-- Material to process follows --

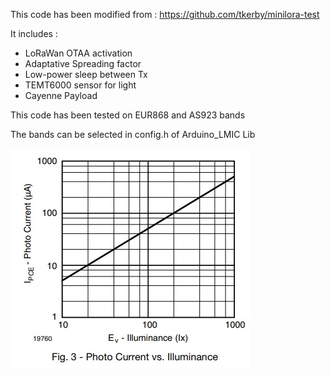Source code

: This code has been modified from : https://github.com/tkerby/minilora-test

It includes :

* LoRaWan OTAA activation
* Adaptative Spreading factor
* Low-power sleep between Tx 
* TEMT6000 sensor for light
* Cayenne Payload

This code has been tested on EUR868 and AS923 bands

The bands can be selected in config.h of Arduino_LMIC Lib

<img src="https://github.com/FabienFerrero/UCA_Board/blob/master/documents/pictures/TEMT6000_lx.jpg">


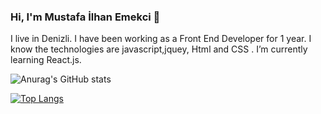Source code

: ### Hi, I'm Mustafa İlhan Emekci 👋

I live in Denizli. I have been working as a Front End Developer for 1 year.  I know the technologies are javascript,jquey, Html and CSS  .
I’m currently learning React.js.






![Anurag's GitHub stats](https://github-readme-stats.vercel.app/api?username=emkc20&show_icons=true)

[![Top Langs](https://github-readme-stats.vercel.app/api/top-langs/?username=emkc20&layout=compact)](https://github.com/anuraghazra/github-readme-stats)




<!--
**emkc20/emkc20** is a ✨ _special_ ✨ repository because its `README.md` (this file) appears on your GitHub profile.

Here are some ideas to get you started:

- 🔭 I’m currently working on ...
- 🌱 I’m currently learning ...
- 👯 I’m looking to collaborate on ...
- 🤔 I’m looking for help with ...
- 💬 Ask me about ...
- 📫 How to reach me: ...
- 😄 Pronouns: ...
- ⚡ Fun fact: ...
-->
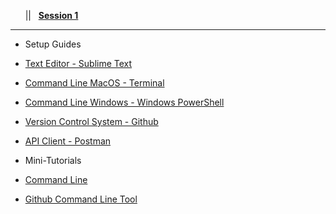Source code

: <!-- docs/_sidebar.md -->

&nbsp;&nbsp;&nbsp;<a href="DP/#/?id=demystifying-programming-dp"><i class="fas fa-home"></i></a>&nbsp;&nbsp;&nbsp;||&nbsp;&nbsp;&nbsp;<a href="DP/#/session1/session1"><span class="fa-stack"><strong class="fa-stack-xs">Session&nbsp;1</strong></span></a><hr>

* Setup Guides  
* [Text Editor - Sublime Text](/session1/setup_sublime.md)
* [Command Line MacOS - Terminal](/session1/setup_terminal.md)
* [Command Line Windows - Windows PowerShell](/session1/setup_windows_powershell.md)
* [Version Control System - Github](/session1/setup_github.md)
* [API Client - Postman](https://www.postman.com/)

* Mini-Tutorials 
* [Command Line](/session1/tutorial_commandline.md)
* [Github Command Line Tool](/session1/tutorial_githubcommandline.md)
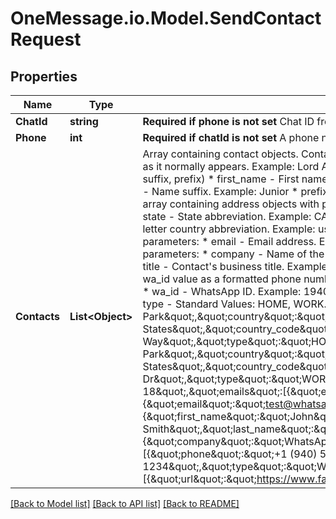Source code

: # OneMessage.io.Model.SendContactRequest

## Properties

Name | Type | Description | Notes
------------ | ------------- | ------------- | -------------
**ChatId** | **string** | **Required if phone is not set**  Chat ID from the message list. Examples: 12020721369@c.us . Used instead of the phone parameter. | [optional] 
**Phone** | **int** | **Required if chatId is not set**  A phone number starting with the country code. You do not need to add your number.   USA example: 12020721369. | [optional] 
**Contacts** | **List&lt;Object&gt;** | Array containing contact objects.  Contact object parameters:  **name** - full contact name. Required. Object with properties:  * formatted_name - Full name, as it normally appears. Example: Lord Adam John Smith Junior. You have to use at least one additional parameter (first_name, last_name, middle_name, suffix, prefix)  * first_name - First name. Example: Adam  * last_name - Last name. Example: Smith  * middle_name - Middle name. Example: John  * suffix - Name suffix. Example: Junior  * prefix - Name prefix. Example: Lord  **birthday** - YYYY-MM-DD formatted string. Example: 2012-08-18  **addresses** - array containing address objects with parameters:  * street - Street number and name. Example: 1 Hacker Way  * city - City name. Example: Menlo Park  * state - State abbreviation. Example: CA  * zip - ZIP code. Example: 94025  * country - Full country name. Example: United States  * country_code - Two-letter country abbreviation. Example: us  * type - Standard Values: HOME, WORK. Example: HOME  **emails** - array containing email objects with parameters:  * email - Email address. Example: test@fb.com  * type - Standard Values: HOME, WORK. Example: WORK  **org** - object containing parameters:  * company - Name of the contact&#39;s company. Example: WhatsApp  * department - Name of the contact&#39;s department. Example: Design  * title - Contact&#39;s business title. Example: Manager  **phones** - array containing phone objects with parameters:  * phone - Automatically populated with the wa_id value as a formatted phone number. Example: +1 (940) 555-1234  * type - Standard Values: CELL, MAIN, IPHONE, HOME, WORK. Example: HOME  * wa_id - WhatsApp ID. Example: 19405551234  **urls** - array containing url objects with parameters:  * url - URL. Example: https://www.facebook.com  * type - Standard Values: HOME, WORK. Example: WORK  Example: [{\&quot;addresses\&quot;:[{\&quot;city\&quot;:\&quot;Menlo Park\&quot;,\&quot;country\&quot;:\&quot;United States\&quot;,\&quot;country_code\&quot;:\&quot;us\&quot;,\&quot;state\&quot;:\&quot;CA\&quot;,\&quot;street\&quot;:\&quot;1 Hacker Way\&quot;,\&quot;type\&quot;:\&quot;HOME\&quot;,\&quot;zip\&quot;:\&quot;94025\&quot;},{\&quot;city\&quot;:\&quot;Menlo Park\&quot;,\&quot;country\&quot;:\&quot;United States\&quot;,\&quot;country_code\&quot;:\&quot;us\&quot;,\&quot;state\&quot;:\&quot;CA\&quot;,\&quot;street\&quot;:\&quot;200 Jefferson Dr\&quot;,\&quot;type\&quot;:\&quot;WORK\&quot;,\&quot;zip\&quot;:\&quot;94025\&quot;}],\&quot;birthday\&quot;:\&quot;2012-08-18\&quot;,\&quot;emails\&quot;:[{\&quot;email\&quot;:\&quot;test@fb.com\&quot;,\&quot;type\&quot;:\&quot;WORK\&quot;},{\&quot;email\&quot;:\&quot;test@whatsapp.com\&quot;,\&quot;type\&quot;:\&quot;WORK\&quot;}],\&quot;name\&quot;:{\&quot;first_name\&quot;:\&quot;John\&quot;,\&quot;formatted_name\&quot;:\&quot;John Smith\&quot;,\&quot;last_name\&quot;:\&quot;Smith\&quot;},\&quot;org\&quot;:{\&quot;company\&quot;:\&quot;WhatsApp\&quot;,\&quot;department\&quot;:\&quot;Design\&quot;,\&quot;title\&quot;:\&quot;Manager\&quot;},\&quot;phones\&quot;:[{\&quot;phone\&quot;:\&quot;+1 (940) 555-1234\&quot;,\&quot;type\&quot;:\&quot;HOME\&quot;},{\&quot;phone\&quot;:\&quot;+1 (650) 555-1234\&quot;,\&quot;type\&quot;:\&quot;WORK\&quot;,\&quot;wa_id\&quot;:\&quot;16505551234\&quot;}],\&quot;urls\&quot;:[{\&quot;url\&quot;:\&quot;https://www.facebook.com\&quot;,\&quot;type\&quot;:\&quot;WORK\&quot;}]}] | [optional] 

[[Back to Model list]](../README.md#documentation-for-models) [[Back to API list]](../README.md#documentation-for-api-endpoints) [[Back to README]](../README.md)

-- Material to process concluded --
-- Material to process follows --

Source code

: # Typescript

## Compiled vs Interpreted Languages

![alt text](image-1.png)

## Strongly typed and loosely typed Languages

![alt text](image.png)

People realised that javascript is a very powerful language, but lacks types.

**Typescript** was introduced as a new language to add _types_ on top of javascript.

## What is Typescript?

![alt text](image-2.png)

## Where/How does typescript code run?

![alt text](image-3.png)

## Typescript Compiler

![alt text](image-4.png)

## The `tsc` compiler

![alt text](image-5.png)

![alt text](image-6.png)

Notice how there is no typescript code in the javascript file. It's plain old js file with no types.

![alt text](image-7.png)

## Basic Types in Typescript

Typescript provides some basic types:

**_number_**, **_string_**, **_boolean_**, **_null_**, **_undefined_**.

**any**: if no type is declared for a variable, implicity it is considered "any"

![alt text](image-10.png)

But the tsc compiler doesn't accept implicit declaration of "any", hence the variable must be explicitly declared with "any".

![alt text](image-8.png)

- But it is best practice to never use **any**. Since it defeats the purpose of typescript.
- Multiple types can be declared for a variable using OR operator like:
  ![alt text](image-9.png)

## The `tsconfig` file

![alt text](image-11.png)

-- Material to process concluded --

Problem description:
The result should be an exact copy of only the lines above from the one that holds "- Sublime Text](/session1/setup_sublime.md)" through the one that holds "12020721369. | [optional]", both ends included, without pictures.

Your solution:
* [Text Editor - Sublime Text](/session1/setup_sublime.md)
* [Command Line MacOS - Terminal](/session1/setup_terminal.md)
* [Command Line Windows - Windows PowerShell](/session1/setup_windows_powershell.md)
* [Version Control System - Github](/session1/setup_github.md)
* [API Client - Postman](https://www.postman.com/)

* Mini-Tutorials 
* [Command Line](/session1/tutorial_commandline.md)
* [Github Command Line Tool](/session1/tutorial_githubcommandline.md)
Source code

: # OneMessage.io.Model.SendContactRequest

## Properties

Name | Type | Description | Notes
------------ | ------------- | ------------- | -------------
**ChatId** | **string** | **Required if phone is not set**  Chat ID from the message list. Examples: 12020721369@c.us . Used instead of the phone parameter. | [optional] 
**Phone** | **int** | **Required if chatId is not set**  A phone number starting with the country code. You do not need to add your number.   USA example: 12020721369. | [optional] 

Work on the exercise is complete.